A quick question: What is the difference between cost and expense?
This difference is a little tricky to figure out, because we often use the terms interchangeably. We say, "What does this cost?" "What is the cost of that phone?" "How much does your rent cost?" But the use of the word "cost" is deceiving. Accounting types reserve the use of the word "cost" for one special use:
Cost is the price of an asset. Sometimes it is called "cost basis." The cost basis of an asset includes every cost to purchase, acquire, and set up the asset, and to train employees in its use. For example, if a manufacturing business buys a machine, the cost includes shipping, set-up, and training. Cost basis is used to establish the basis for depreciation and other tax factors.

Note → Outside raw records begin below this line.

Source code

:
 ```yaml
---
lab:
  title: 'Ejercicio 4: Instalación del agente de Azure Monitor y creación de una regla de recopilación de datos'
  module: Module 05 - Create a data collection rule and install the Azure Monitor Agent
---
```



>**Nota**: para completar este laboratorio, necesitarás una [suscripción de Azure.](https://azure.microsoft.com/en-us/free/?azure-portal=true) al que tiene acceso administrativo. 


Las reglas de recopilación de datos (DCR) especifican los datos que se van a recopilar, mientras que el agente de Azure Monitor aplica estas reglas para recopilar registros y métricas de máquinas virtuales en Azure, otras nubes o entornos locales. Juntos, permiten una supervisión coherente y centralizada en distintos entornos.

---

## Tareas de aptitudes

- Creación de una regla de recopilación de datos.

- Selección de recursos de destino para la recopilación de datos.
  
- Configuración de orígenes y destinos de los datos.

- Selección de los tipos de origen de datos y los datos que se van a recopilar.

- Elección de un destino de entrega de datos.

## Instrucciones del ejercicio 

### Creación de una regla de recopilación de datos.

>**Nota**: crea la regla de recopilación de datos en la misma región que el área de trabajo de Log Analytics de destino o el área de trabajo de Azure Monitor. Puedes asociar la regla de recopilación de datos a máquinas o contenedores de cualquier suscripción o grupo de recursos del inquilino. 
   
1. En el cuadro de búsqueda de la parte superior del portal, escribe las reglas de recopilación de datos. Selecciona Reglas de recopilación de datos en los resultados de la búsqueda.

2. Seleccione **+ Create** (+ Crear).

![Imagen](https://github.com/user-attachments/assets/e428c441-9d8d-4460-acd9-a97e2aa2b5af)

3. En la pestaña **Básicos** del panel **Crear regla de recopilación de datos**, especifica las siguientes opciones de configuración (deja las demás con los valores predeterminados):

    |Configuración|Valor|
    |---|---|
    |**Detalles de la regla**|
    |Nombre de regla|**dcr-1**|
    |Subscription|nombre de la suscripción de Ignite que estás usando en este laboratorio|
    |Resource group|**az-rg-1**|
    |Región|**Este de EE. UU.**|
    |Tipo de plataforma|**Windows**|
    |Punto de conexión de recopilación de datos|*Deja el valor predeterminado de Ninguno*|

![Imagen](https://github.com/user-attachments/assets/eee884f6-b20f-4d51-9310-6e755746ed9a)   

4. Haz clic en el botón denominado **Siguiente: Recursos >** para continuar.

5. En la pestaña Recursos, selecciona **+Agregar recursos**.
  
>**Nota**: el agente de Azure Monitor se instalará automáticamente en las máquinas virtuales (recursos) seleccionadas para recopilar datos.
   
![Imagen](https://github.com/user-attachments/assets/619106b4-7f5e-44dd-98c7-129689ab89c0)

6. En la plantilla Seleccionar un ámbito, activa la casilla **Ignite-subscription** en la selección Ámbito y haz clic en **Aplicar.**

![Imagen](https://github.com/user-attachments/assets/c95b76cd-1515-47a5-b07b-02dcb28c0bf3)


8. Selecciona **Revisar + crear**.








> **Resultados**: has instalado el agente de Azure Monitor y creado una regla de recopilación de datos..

An expense, on the other hand, doesn't usually have an asset attached to it. An expense is an ongoing payment, like utilities, rent, payroll, and marketing. You could say that an expense is a cost of doing business, but I am going to avoid that word. Expenses are used to produce revenue and they are deductible, reducing the business's income tax bill.
For example, the expense of rent is needed to have a location to sell from, to produce revenue. The cost of a business phone is required to take calls from customers who want to buy the business's products and services. There is usually no asset associated with an expense. Although we use the term "cost" with expenses, they are really just payments.
Still confused? Just think of "cost" with assets and "expenses" with payments. It's like "debits and credits," but I don't want to get into that on a hot summer weekend.